WORK TASK:
Pull every line containing the word "mathcal" from the records.

=-=-=-=-=

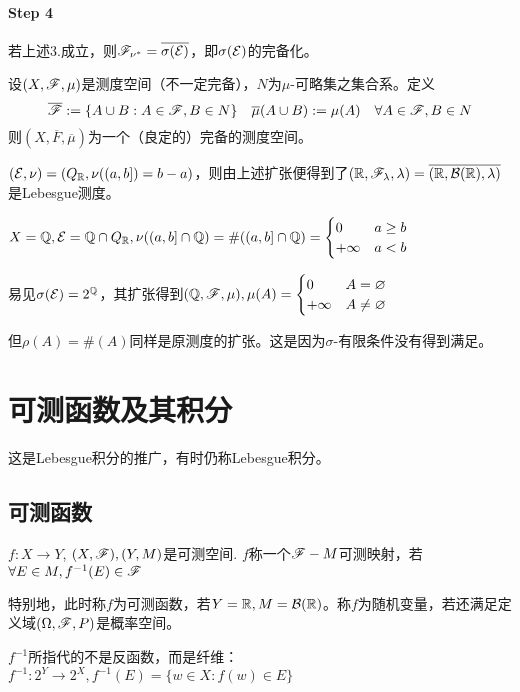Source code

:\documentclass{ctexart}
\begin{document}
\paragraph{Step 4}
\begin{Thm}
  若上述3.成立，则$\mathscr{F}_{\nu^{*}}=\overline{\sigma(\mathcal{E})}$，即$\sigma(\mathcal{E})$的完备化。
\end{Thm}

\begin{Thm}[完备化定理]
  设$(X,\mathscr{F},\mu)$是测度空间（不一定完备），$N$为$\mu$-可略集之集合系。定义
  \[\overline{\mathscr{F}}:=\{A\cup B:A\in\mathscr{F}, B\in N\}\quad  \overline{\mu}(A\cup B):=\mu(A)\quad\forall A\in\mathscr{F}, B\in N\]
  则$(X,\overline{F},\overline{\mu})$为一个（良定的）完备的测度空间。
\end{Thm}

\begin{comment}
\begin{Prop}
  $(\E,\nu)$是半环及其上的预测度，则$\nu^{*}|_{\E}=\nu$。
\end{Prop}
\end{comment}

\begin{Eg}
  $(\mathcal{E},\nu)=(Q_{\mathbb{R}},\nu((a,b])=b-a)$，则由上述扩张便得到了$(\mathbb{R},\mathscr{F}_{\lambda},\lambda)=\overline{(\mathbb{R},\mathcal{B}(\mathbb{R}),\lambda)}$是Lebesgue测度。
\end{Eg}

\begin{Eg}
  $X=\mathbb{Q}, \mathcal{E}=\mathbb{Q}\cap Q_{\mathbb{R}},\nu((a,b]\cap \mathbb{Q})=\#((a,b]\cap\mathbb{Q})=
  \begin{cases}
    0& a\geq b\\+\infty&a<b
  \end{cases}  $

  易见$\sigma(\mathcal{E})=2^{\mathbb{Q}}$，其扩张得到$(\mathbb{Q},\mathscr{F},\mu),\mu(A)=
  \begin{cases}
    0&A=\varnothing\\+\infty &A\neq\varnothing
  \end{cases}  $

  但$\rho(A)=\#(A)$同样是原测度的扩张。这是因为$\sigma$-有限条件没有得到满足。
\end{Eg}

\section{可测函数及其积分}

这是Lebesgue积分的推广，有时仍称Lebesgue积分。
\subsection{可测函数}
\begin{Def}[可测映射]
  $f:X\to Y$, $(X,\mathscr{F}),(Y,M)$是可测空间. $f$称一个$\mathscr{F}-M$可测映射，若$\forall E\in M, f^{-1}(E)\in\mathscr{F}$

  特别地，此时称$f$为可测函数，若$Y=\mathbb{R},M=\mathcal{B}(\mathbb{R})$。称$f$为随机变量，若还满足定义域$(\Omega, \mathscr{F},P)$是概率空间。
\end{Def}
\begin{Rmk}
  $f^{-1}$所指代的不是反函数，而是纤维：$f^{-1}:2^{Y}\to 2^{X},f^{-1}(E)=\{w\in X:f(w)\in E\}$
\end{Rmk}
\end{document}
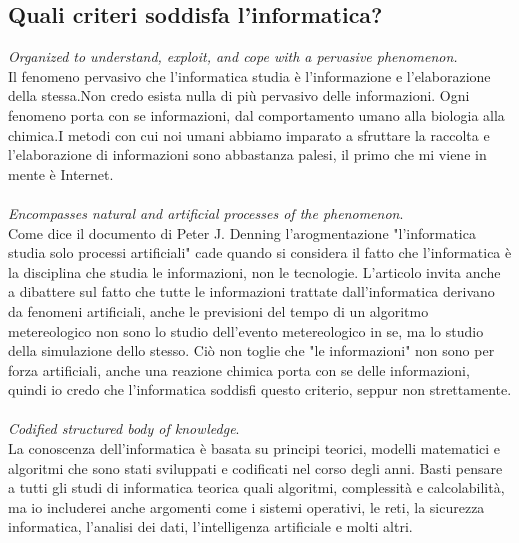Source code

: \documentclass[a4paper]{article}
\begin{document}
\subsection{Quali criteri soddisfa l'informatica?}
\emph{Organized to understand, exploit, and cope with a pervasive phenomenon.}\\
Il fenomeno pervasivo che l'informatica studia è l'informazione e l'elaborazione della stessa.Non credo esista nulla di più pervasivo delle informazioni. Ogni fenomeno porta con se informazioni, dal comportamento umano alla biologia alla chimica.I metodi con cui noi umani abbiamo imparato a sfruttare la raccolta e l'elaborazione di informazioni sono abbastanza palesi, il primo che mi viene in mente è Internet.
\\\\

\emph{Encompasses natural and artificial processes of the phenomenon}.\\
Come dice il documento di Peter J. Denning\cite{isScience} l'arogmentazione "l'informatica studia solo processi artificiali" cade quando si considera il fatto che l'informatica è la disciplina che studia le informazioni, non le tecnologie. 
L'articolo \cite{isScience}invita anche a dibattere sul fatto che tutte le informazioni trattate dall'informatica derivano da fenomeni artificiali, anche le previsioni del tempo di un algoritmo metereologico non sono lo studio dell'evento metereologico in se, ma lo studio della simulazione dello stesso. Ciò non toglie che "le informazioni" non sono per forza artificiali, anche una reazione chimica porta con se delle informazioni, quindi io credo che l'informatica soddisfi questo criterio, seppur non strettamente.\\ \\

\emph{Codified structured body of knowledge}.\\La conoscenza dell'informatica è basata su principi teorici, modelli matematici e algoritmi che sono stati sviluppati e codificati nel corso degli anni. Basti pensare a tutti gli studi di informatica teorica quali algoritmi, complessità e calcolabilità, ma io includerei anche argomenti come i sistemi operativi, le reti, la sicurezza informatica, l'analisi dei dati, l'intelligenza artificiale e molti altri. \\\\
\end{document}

=-=-=-=-=

EXPECTED ANSWER:
  若上述3.成立，则$\mathscr{F}_{\nu^{*}}=\overline{\sigma(\mathcal{E})}$，即$\sigma(\mathcal{E})$的完备化。
  $(\mathcal{E},\nu)=(Q_{\mathbb{R}},\nu((a,b])=b-a)$，则由上述扩张便得到了$(\mathbb{R},\mathscr{F}_{\lambda},\lambda)=\overline{(\mathbb{R},\mathcal{B}(\mathbb{R}),\lambda)}$是Lebesgue测度。
  $X=\mathbb{Q}, \mathcal{E}=\mathbb{Q}\cap Q_{\mathbb{R}},\nu((a,b]\cap \mathbb{Q})=\#((a,b]\cap\mathbb{Q})=
  易见$\sigma(\mathcal{E})=2^{\mathbb{Q}}$，其扩张得到$(\mathbb{Q},\mathscr{F},\mu),\mu(A)=
  特别地，此时称$f$为可测函数，若$Y=\mathbb{R},M=\mathcal{B}(\mathbb{R})$。称$f$为随机变量，若还满足定义域$(\Omega, \mathscr{F},P)$是概率空间。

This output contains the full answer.